Have we been living in the cloud longer than we think?

In 1900, the founders of Mercedes Benz forecasted that the total demand for cars would never exceed one million. Why? – because there were not enough chauffeurs available.

So, how was the traffic on your journey to work this morning?

That very same decade, a panel of British experts stated “The telephone may be appropriate for our American cousins, but not here, because we have an adequate supply of messenger boys.”

I remember PhONEday in the early 90’s when the 01 prefix was introduced for UK phone numbers. Why? BT were running out of numbers.

Proves that it’s easy to predict the future, right?

So, what about this “Cloud”. Well, there are more definitions than you can shake a stick at, but they don’t matter if people don’t want “Cloud Computing”, we’ve got our desktops after all.

Thing is, it’s likely that we already taking advantage of “Cloud Computing”, I just don’t think we know it yet. It might well be the telephone or automobile for a new generation.

Hotmail was launched in 1994, I signed up in 2000, it turns out I was cloud computing all along. I just didn’t know it. I’m assuming that most people now have a “webmail” account? You get your airline tickets emailed to you, maybe some concert tickets? You leave them there for a bit then print them safe in the knowledge that, should you lose them you can just find the email and reprint them? Welcome to the cloud friends.

I know being in “the cloud” is the current vogue. A little of that hype might just be justified.

I believe that I’m moving (knowingly or unknowingly) into “cloud world”. My email was first, then online backup for those photos I’d been meaning to back up because I would be devastated if I lost them. I use the online music streaming service Spotify*. It’s subscription based, basically I’m renting the music off them for as long as I pay my subscription, I can even sync to my mp3 player. It doesn’t change my listening experience and I have access to a much bigger music collection than I ever did buying CD’s in my high street record store (I spend less each month too).

As for business applications of the technology, I’ve used Microsoft Office 365 to help friends with Excel formulae, I’ve collaborated on writing a presentation entirely online. I’ll admit that I’m by no means one of the leaders of the new school, but I am very interested in how technology can help me.

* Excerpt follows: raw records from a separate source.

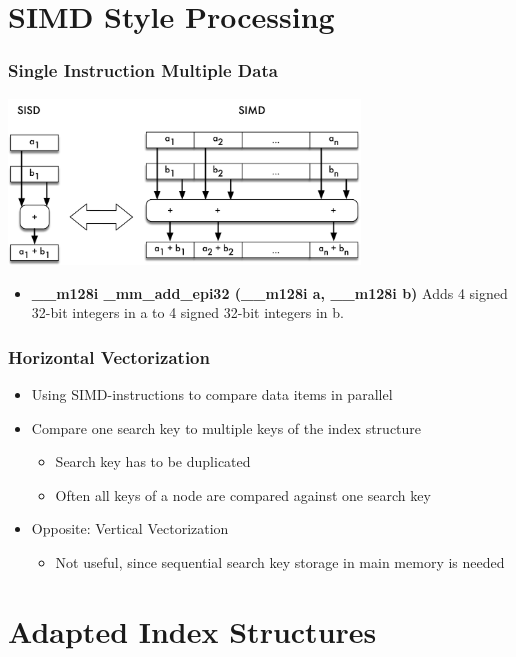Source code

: \documentclass{beamer}
\begin{document}
\section{SIMD Style Processing}
\begin{frame}
\frametitle{Single Instruction Multiple Data}
\begin{center}
	\includegraphics[width=0.7\textwidth]{img/simd.pdf}
\end{center}
\begin{itemize}
	\item \textbf{\_\_m128i \_mm\_add\_epi32 (\_\_m128i a, \_\_m128i b)} Adds  4 signed 32-bit integers in a to 4 signed 32-bit integers
	in b.
\end{itemize}
\end{frame}
\begin{frame}
\frametitle{Horizontal Vectorization}
\begin{itemize}
	\item Using SIMD-instructions to compare data items in parallel
	\item Compare one search key to multiple keys of the index structure
	\begin{itemize}
		\item Search key has to be duplicated
		\item Often all keys of a node are compared against one search key
	\end{itemize}
	\vspace*{0.5cm}
	\item Opposite: Vertical Vectorization
	\begin{itemize}
		\item Not useful, since sequential search key storage in main memory is needed
	\end{itemize}
\end{itemize}
\end{frame}
\section{Adapted Index Structures}
\end{document}
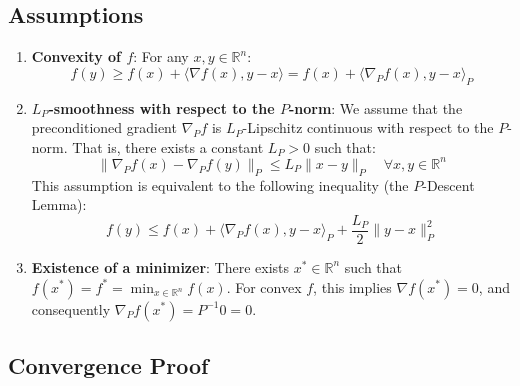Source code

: \documentclass{article}
\newcommand{\R}{\mathbb{R}}
\newcommand{\normp}[1]{\|#1\|_P}       %
\newcommand{\ip}[2]{\langle #1, #2 \rangle} %
\newcommand{\grad}{\nabla}             %
\newcommand{\gradp}{\nabla_P}
\newcommand{\ipp}[2]{\langle #1, #2 \rangle_P} %
\begin{document}
\subsection*{Assumptions}
\begin{enumerate}
    \item \textbf{Convexity of $f$}: For any $x, y \in \R^n$:
          \begin{equation} \label{eq:convexity_p}
              f(y) \ge f(x) + \ip{\grad f(x)}{y-x} = f(x) + \ipp{\gradp f(x)}{y-x}
          \end{equation}
    \item \textbf{$L_P$-smoothness with respect to the $P$-norm}: We assume that the preconditioned gradient $\gradp f$ is $L_P$-Lipschitz continuous with respect to the $P$-norm. That is, there exists a constant $L_P > 0$ such that:
          \begin{equation} \label{eq:lp_smoothness}
              \normp{\gradp f(x) - \gradp f(y)} \le L_P \normp{x - y} \quad \forall x, y \in \R^n
          \end{equation}
          This assumption is equivalent to the following inequality (the $P$-Descent Lemma):
          \begin{equation} \label{eq:p_descent_lemma}
              f(y) \le f(x) + \ipp{\gradp f(x)}{y-x} + \frac{L_P}{2} \normp{y-x}^2
          \end{equation}
          
    \item \textbf{Existence of a minimizer}: There exists $x^* \in \R^n$ such that $f(x^*) = f^* = \min_{x \in \R^n} f(x)$. For convex $f$, this implies $\grad f(x^*) = 0$, and consequently $\gradp f(x^*) = P^{-1} 0 = 0$.
\end{enumerate}

\subsection*{Convergence Proof}
\end{document}
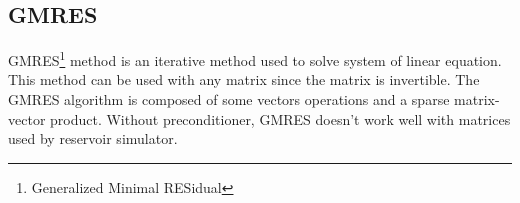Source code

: \subsection{GMRES}
GMRES\footnote{Generalized Minimal RESidual} method is an iterative method used to solve system of linear equation.
%
This method can be used with any matrix since the matrix is invertible.
%
The GMRES algorithm is composed of some vectors operations and a sparse matrix-vector product.
%
Without preconditioner, GMRES doesn't work well with matrices used by reservoir simulator.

I’m a dropbox user, I use Spotify, I make calls with Skype when I work from home. I use Hotmail, gmail and online back-up. They all work for me and with me to make my life easier. I even tried a virtual PC in the cloud, it didn’t really work for me but I could see the possibilities. I will revisit it though as I am sure having everything I need at my fingertips, pretty much anywhere in the world will become increasingly important as time goes on.

Each journey starts with a single step and for most, if not all of us, that journey has already started. It’s ultimately a matter of personal preference but I hope that the day soon arrives that I can have all the tools I need to do my job in the cloud. Once the office is out of the equation, imagine the possibilities (and environmental benefits for that matter).

Think about your working day, have you taken that step already? Could you consider taking that first step today? I bet you could.
A parting thought, in 1943 Thomas Watson the head of IBM said “I think there is a world market for as many as 5 computers.” I’ve got four of them, I wonder who has the other one?

*It could be argued that Spotify is not a cloud service as you really need a desktop client to take advantage of it and it doesn’t store your own music in the cloud. With that in mind I present to you DropTunes, it’s a browser based music player that allows you to stream music you store in your dropbox (dropbox is a web based file hosting service).